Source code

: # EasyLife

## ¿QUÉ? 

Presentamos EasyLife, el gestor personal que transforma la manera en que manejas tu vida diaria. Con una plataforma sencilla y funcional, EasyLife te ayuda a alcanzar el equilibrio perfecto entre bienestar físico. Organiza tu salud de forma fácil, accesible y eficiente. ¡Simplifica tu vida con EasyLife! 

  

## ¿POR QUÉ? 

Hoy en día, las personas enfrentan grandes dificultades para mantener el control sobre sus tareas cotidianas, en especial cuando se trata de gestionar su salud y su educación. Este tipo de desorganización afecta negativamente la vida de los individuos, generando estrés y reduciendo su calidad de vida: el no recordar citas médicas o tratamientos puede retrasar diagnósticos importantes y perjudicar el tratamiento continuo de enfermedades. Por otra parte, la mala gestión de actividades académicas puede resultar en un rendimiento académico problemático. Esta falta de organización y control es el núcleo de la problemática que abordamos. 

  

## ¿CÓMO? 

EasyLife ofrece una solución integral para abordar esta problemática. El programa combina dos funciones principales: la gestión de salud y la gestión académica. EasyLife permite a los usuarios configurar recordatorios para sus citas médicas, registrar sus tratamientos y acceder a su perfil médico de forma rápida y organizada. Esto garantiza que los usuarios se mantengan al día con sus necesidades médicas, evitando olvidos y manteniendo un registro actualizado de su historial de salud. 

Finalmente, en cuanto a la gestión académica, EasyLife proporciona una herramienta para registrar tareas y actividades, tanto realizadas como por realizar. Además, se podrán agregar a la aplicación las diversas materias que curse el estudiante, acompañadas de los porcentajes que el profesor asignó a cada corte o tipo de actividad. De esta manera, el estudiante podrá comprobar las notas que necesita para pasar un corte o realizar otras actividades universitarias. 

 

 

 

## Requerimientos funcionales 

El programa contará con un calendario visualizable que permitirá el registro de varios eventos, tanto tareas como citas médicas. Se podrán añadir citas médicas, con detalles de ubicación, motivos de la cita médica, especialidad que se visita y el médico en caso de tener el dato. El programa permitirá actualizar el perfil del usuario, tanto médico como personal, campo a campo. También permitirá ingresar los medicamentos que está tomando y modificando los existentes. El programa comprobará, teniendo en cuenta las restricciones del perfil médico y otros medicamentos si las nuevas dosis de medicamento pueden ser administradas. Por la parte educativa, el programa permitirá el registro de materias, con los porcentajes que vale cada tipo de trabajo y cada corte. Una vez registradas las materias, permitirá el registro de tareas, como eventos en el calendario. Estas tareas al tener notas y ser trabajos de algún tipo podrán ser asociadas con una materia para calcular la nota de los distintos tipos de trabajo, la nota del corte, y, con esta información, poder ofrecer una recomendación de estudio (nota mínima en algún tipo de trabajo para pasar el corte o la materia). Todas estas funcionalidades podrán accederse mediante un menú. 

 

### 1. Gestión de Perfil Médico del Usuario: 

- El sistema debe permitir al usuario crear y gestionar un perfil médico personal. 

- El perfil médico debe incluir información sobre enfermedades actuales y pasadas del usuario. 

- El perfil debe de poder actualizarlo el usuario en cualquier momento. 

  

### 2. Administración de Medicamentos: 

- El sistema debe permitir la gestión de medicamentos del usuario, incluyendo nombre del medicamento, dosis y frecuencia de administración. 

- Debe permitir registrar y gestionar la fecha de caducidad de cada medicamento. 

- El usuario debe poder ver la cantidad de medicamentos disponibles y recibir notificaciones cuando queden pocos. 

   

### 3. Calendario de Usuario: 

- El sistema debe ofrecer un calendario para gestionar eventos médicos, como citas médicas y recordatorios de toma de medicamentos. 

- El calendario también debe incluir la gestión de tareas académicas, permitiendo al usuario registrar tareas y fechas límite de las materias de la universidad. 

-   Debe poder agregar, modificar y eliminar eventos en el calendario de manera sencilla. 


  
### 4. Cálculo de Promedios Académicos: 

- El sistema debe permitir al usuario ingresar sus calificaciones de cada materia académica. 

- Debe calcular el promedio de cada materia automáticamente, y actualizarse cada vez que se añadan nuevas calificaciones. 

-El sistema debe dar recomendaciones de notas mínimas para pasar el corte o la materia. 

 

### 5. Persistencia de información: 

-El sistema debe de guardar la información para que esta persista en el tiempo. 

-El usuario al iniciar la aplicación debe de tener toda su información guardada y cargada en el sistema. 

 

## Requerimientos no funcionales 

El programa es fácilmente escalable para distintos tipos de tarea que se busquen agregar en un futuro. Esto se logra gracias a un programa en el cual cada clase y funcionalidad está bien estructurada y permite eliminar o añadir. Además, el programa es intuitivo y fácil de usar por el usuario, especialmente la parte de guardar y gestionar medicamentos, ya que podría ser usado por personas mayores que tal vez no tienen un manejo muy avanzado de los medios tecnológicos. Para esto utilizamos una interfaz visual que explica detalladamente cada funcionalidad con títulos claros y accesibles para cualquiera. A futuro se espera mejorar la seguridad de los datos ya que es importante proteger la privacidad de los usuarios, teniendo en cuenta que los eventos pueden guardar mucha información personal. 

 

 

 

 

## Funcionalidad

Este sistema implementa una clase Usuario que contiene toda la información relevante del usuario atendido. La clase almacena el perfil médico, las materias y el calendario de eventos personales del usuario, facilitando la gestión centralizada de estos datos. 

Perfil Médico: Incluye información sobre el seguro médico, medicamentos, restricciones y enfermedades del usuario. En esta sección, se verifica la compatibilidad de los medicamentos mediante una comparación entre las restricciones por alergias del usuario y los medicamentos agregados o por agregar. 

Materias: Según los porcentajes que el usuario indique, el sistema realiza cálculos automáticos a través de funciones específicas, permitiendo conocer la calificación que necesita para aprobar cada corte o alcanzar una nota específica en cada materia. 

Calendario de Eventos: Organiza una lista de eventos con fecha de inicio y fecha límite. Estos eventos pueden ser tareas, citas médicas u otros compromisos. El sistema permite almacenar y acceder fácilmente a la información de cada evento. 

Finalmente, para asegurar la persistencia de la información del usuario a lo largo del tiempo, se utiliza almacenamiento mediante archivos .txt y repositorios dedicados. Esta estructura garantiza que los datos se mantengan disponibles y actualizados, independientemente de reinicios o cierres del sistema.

**Activity**
An exact retyping of every line in the records is needed.

**Answer to the exercise**
Source code

: # EasyLife

## ¿QUÉ? 

Presentamos EasyLife, el gestor personal que transforma la manera en que manejas tu vida diaria. Con una plataforma sencilla y funcional, EasyLife te ayuda a alcanzar el equilibrio perfecto entre bienestar físico. Organiza tu salud de forma fácil, accesible y eficiente. ¡Simplifica tu vida con EasyLife! 

  

## ¿POR QUÉ? 

Hoy en día, las personas enfrentan grandes dificultades para mantener el control sobre sus tareas cotidianas, en especial cuando se trata de gestionar su salud y su educación. Este tipo de desorganización afecta negativamente la vida de los individuos, generando estrés y reduciendo su calidad de vida: el no recordar citas médicas o tratamientos puede retrasar diagnósticos importantes y perjudicar el tratamiento continuo de enfermedades. Por otra parte, la mala gestión de actividades académicas puede resultar en un rendimiento académico problemático. Esta falta de organización y control es el núcleo de la problemática que abordamos. 

  

## ¿CÓMO? 

EasyLife ofrece una solución integral para abordar esta problemática. El programa combina dos funciones principales: la gestión de salud y la gestión académica. EasyLife permite a los usuarios configurar recordatorios para sus citas médicas, registrar sus tratamientos y acceder a su perfil médico de forma rápida y organizada. Esto garantiza que los usuarios se mantengan al día con sus necesidades médicas, evitando olvidos y manteniendo un registro actualizado de su historial de salud. 

Finalmente, en cuanto a la gestión académica, EasyLife proporciona una herramienta para registrar tareas y actividades, tanto realizadas como por realizar. Además, se podrán agregar a la aplicación las diversas materias que curse el estudiante, acompañadas de los porcentajes que el profesor asignó a cada corte o tipo de actividad. De esta manera, el estudiante podrá comprobar las notas que necesita para pasar un corte o realizar otras actividades universitarias. 

 

 

 

## Requerimientos funcionales 

El programa contará con un calendario visualizable que permitirá el registro de varios eventos, tanto tareas como citas médicas. Se podrán añadir citas médicas, con detalles de ubicación, motivos de la cita médica, especialidad que se visita y el médico en caso de tener el dato. El programa permitirá actualizar el perfil del usuario, tanto médico como personal, campo a campo. También permitirá ingresar los medicamentos que está tomando y modificando los existentes. El programa comprobará, teniendo en cuenta las restricciones del perfil médico y otros medicamentos si las nuevas dosis de medicamento pueden ser administradas. Por la parte educativa, el programa permitirá el registro de materias, con los porcentajes que vale cada tipo de trabajo y cada corte. Una vez registradas las materias, permitirá el registro de tareas, como eventos en el calendario. Estas tareas al tener notas y ser trabajos de algún tipo podrán ser asociadas con una materia para calcular la nota de los distintos tipos de trabajo, la nota del corte, y, con esta información, poder ofrecer una recomendación de estudio (nota mínima en algún tipo de trabajo para pasar el corte o la materia). Todas estas funcionalidades podrán accederse mediante un menú. 

 

### 1. Gestión de Perfil Médico del Usuario: 

- El sistema debe permitir al usuario crear y gestionar un perfil médico personal. 

- El perfil médico debe incluir información sobre enfermedades actuales y pasadas del usuario. 

- El perfil debe de poder actualizarlo el usuario en cualquier momento. 

  

### 2. Administración de Medicamentos: 

- El sistema debe permitir la gestión de medicamentos del usuario, incluyendo nombre del medicamento, dosis y frecuencia de administración. 

- Debe permitir registrar y gestionar la fecha de caducidad de cada medicamento. 

- El usuario debe poder ver la cantidad de medicamentos disponibles y recibir notificaciones cuando queden pocos. 

   

### 3. Calendario de Usuario: 

- El sistema debe ofrecer un calendario para gestionar eventos médicos, como citas médicas y recordatorios de toma de medicamentos. 

- El calendario también debe incluir la gestión de tareas académicas, permitiendo al usuario registrar tareas y fechas límite de las materias de la universidad. 

-   Debe poder agregar, modificar y eliminar eventos en el calendario de manera sencilla. 


  
### 4. Cálculo de Promedios Académicos: 

- El sistema debe permitir al usuario ingresar sus calificaciones de cada materia académica. 

- Debe calcular el promedio de cada materia automáticamente, y actualizarse cada vez que se añadan nuevas calificaciones. 

-El sistema debe dar recomendaciones de notas mínimas para pasar el corte o la materia. 

 

### 5. Persistencia de información: 

-El sistema debe de guardar la información para que esta persista en el tiempo. 

-El usuario al iniciar la aplicación debe de tener toda su información guardada y cargada en el sistema. 

 

## Requerimientos no funcionales 

El programa es fácilmente escalable para distintos tipos de tarea que se busquen agregar en un futuro. Esto se logra gracias a un programa en el cual cada clase y funcionalidad está bien estructurada y permite eliminar o añadir. Además, el programa es intuitivo y fácil de usar por el usuario, especialmente la parte de guardar y gestionar medicamentos, ya que podría ser usado por personas mayores que tal vez no tienen un manejo muy avanzado de los medios tecnológicos. Para esto utilizamos una interfaz visual que explica detalladamente cada funcionalidad con títulos claros y accesibles para cualquiera. A futuro se espera mejorar la seguridad de los datos ya que es importante proteger la privacidad de los usuarios, teniendo en cuenta que los eventos pueden guardar mucha información personal. 

 

 

 

 

## Funcionalidad

Este sistema implementa una clase Usuario que contiene toda la información relevante del usuario atendido. La clase almacena el perfil médico, las materias y el calendario de eventos personales del usuario, facilitando la gestión centralizada de estos datos. 

Perfil Médico: Incluye información sobre el seguro médico, medicamentos, restricciones y enfermedades del usuario. En esta sección, se verifica la compatibilidad de los medicamentos mediante una comparación entre las restricciones por alergias del usuario y los medicamentos agregados o por agregar. 

Materias: Según los porcentajes que el usuario indique, el sistema realiza cálculos automáticos a través de funciones específicas, permitiendo conocer la calificación que necesita para aprobar cada corte o alcanzar una nota específica en cada materia. 

Calendario de Eventos: Organiza una lista de eventos con fecha de inicio y fecha límite. Estos eventos pueden ser tareas, citas médicas u otros compromisos. El sistema permite almacenar y acceder fácilmente a la información de cada evento. 

Finalmente, para asegurar la persistencia de la información del usuario a lo largo del tiempo, se utiliza almacenamiento mediante archivos .txt y repositorios dedicados. Esta estructura garantiza que los datos se mantengan disponibles y actualizados, independientemente de reinicios o cierres del sistema.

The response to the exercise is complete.